Installing a Root Certificate Authority on Fedora 26

This post documents the process of installing a Root Certification Authority on Fedora 26.

Adding a Root Certification Authority to Fedora 26

First you must obtain the PEM file for your root certificate. This will either need to be created by you or will be given to you by your organisation. This is the certificate file that we are going to add to the store. Once this file has been added and the machine updated to use it, it will treat this as a Root Certificate Authority (root CA).

This means that programs on your computer that use the operating systems certificate store will accept certificates signed by the newly added Root CA.

Once you have your file you need to copy it into the CA trust folder for Fedora. This is located in:

/etc/pki/ca-trust/source/anchors

Once this has been updated the operating system needs to be informed that it has been placed there. This can be accomplished by running the following command.

sudo update-ca-trust

Now that I have run this command Fedora will accept anything that has been signed by this certificate authority.
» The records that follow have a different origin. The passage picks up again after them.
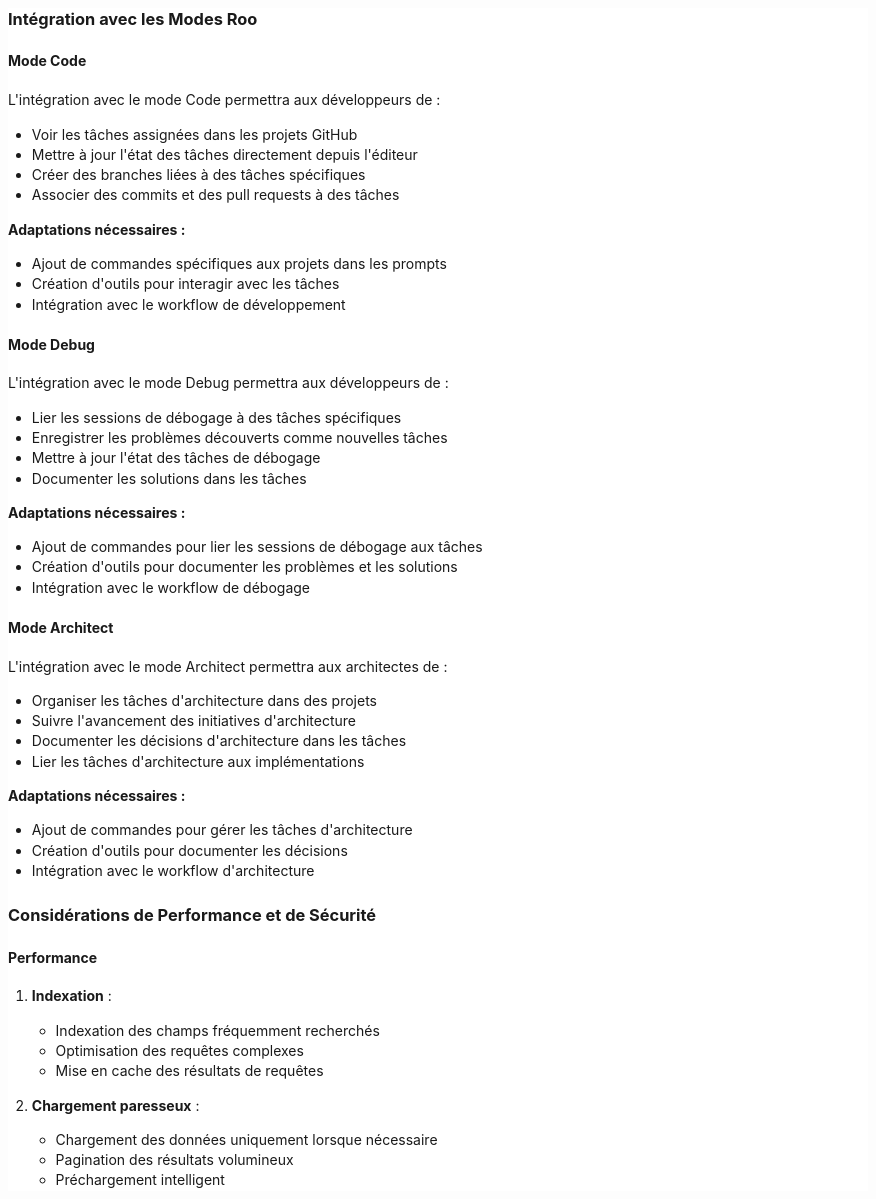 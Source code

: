 ### Intégration avec les Modes Roo

#### Mode Code

L'intégration avec le mode Code permettra aux développeurs de :
- Voir les tâches assignées dans les projets GitHub
- Mettre à jour l'état des tâches directement depuis l'éditeur
- Créer des branches liées à des tâches spécifiques
- Associer des commits et des pull requests à des tâches

**Adaptations nécessaires :**
- Ajout de commandes spécifiques aux projets dans les prompts
- Création d'outils pour interagir avec les tâches
- Intégration avec le workflow de développement

#### Mode Debug

L'intégration avec le mode Debug permettra aux développeurs de :
- Lier les sessions de débogage à des tâches spécifiques
- Enregistrer les problèmes découverts comme nouvelles tâches
- Mettre à jour l'état des tâches de débogage
- Documenter les solutions dans les tâches

**Adaptations nécessaires :**
- Ajout de commandes pour lier les sessions de débogage aux tâches
- Création d'outils pour documenter les problèmes et les solutions
- Intégration avec le workflow de débogage

#### Mode Architect

L'intégration avec le mode Architect permettra aux architectes de :
- Organiser les tâches d'architecture dans des projets
- Suivre l'avancement des initiatives d'architecture
- Documenter les décisions d'architecture dans les tâches
- Lier les tâches d'architecture aux implémentations

**Adaptations nécessaires :**
- Ajout de commandes pour gérer les tâches d'architecture
- Création d'outils pour documenter les décisions
- Intégration avec le workflow d'architecture

### Considérations de Performance et de Sécurité

#### Performance

1. **Indexation** :
   - Indexation des champs fréquemment recherchés
   - Optimisation des requêtes complexes
   - Mise en cache des résultats de requêtes

2. **Chargement paresseux** :
   - Chargement des données uniquement lorsque nécessaire
   - Pagination des résultats volumineux
   - Préchargement intelligent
For most applications, no further steps will need to be taken.

Additional steps needed for Firefox and some other applications

Firefox has its own certificate store which means adding this certificate to the operating system certificate store will not work.

To allow Firefox to work with the new certificate you need to go into the options and add the certificate manually.

For other applications that use a custom certificate store you will also need to follow a similar process.